Dara Khosrowshahi. Photo: Andre Coelho/Bloomberg via Getty Images

The years of “hustling,” “toe-stepping,” and “principled confrontation” are officially over at Uber. The company’s historically problematic list of 14 core values has been scrapped by the company’s new CEO, Dara Khosrowshahi. In their stead, Khosrowshahi offers a crafted list of a newer, nicer Uber. Khosrowshahi published the new values in a post on LinkedIn earlier on Tuesday.

From LinkedIn:

We build globally, we live locally. We harness the power and scale of our global operations to deeply connect with the cities, communities, drivers and riders that we serve, every day.
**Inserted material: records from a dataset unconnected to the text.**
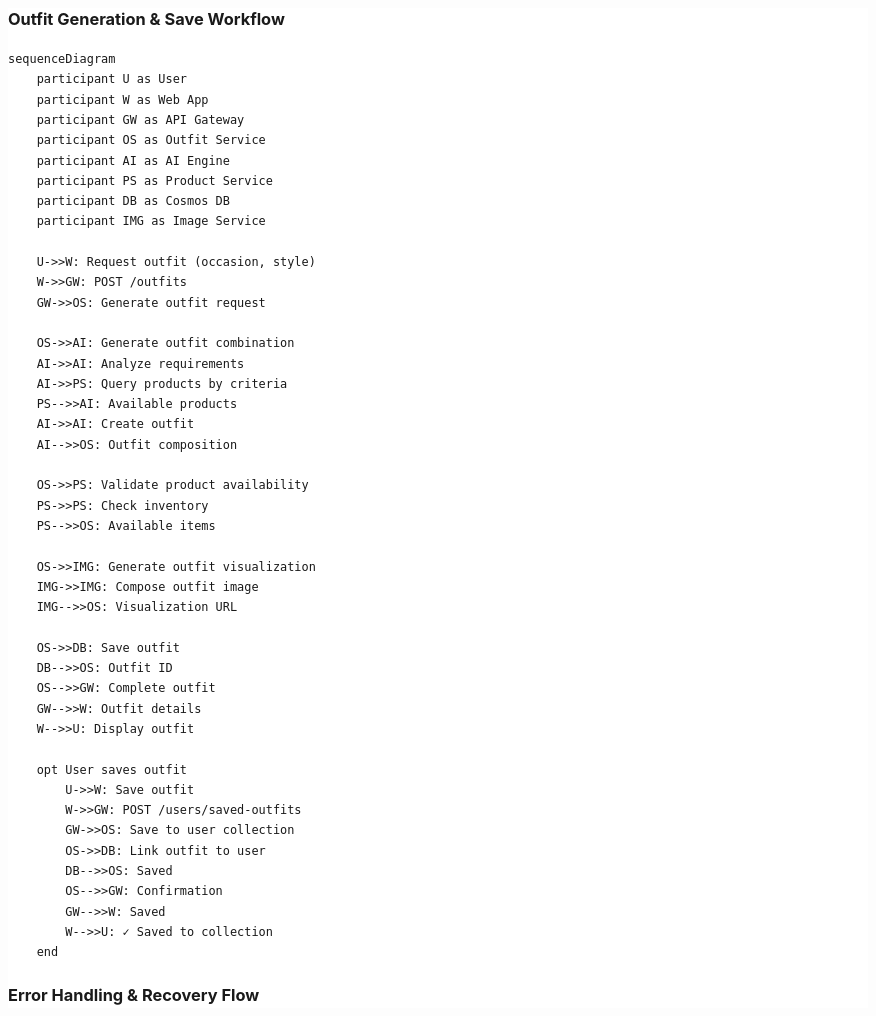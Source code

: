 ### Outfit Generation & Save Workflow

```mermaid
sequenceDiagram
    participant U as User
    participant W as Web App
    participant GW as API Gateway
    participant OS as Outfit Service
    participant AI as AI Engine
    participant PS as Product Service
    participant DB as Cosmos DB
    participant IMG as Image Service

    U->>W: Request outfit (occasion, style)
    W->>GW: POST /outfits
    GW->>OS: Generate outfit request

    OS->>AI: Generate outfit combination
    AI->>AI: Analyze requirements
    AI->>PS: Query products by criteria
    PS-->>AI: Available products
    AI->>AI: Create outfit
    AI-->>OS: Outfit composition

    OS->>PS: Validate product availability
    PS->>PS: Check inventory
    PS-->>OS: Available items

    OS->>IMG: Generate outfit visualization
    IMG->>IMG: Compose outfit image
    IMG-->>OS: Visualization URL

    OS->>DB: Save outfit
    DB-->>OS: Outfit ID
    OS-->>GW: Complete outfit
    GW-->>W: Outfit details
    W-->>U: Display outfit

    opt User saves outfit
        U->>W: Save outfit
        W->>GW: POST /users/saved-outfits
        GW->>OS: Save to user collection
        OS->>DB: Link outfit to user
        DB-->>OS: Saved
        OS-->>GW: Confirmation
        GW-->>W: Saved
        W-->>U: ✓ Saved to collection
    end
```

### Error Handling & Recovery Flow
We are customer obsessed. We work tirelessly to earn our customers’ trust and business by solving their problems, maximizing their earnings or lowering their costs. We surprise and delight them. We make short-term sacrifices for a lifetime of loyalty.

We celebrate differences. We stand apart from the average. We ensure people of diverse backgrounds feel welcome. We encourage different opinions and approaches to be heard, and then we come together and build.

We do the right thing. Period.

We act like owners. We seek out problems and we solve them. We help each other and those who matter to us.

We persevere. We believe in the power of grit. We don’t seek the easy path. We look for the toughest challenges and we push. Our collective resilience is our secret weapon.

We value ideas over hierarchy. We believe that the best ideas can come from anywhere, both inside and outside our company. Our job is to seek out those ideas, to shape and improve them through candid debate, and to take them from concept to action.

We make big bold bets. Sometimes we fail, but failure makes us smarter. We get back up, we make the next bet, and we GO!

Some of these new “norms” aren’t that different from the old Uber. “Big bold bets” has long been a tenet of the ride-hailing company. And “ideas over hierarchy” feels similar, if less aggressive, to “meritocracy and toe-stepping.” But the concept of valuing the “right thing,” rather than the thing that best benefits Uber, is very much new. Now, we’ll see if they mean it.